Kernel 2.6 or later     glibc 2.3.5 w/ NPTL or later     x.org R6.7 or later     System Memory (RAM): 1GB     Hard Disk: 2GB free space     Network Speed: 768 Kbits/sec     Graphics Card: DirectX9 and 3D capable with 256MB of VRAM     Screen: 1280×1024, 32 bit color  » (Google Earth)

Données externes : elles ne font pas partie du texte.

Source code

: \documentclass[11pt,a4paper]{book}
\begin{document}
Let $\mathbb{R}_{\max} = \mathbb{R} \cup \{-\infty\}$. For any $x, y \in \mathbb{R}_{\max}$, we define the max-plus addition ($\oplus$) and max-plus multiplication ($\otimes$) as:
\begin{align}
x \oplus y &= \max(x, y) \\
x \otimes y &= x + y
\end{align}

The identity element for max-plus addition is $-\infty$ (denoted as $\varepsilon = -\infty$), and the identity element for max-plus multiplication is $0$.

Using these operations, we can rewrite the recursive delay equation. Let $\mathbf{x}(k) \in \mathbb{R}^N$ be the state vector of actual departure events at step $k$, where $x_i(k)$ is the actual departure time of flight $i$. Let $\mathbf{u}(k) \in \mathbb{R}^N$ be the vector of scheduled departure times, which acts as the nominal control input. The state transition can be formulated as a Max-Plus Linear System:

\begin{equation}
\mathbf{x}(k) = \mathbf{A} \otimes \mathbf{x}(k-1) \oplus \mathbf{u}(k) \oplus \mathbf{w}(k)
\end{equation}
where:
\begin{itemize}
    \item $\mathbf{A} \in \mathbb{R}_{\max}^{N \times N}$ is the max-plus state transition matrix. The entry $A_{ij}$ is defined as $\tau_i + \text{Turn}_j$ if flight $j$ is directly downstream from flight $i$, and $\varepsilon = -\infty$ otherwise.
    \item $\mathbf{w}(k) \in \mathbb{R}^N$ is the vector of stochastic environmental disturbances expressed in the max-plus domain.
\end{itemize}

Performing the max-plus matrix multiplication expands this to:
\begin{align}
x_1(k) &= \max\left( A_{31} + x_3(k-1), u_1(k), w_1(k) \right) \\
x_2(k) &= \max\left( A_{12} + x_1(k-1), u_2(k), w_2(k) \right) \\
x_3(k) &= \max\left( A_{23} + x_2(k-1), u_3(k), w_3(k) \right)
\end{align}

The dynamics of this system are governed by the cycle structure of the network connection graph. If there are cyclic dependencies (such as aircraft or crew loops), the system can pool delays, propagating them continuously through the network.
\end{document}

             + les polices de caractères (fonts)

I- Kernel 2.6 or later

lsb_release -c -d; uname -s -rDescription:    Ubuntu 12.04.4 LTS
Codename:    precise
Linux 3.11.0-19-generic

Kernel is 3.11.0-19 > 2.6

 

II- glibc 2.3.5 w/ NPTL or later

dpkg -s libc6 | grep -e Status -e Version -e Provides
Status: install ok installed
Version: 2.15-0ubuntu10.5
Provides: glibc-2.13-1, libc6-i686
 getconf GNU_LIBPTHREAD_VERSION
NPTL 2.15

Glibc-2.3.2 désigne un ancien Glibc apparu en Février 2003, après le Glibc-2.9, on a changé la numérotation pour recommencer à glibc-2.10 en 2009, donc glibc-2.13-1 est la version plus récente. Là on est en 2014.

III- x.org R6.7 or later

X11R6.7.0 est sorti en 2004, nous sommes en 2014 et la version actuelle est X11R11.

xdpyinfo | head -3
name of display:    :0
version number:    11.0
vendor string:    The X.Org Foundation

IV- System Memory (RAM): 1GB

free -k
total       used       free     shared    buffers     cached
Mem:       1994016    1190336     803680          0      53436     555600
-/+ buffers/cache:     581300    1412716
Swap:      2025468          0    2025468

head -1 /proc/meminfo
MemTotal:        1994016 kB

1994016 kB = 1,9 Gb mais tronqué on a 1 Gb.

Rem: -m: megabytes, -k: kilobytes, -g: gigabytes, le tout tronqué.

V- Hard Disk: 2GB free space

sudo df -h
Filesystem      Size  Used Avail Use% Mounted on
/dev/sda1       109G  3.5G  100G   4% /
udev            966M  4.0K  966M   1% /dev
tmpfs           195M  840K  194M   1% /run
none            5.0M     0  5.0M   0% /run/lock
none            974M  156K  974M   1% /run/shm

VI- Network Speed: 768 Kbits/sec

VII- Graphics Card: DirectX9 and 3D capable with 256MB of VRAM

VIII- Screen: 1280×1024, 32 bit color  » (Google Earth)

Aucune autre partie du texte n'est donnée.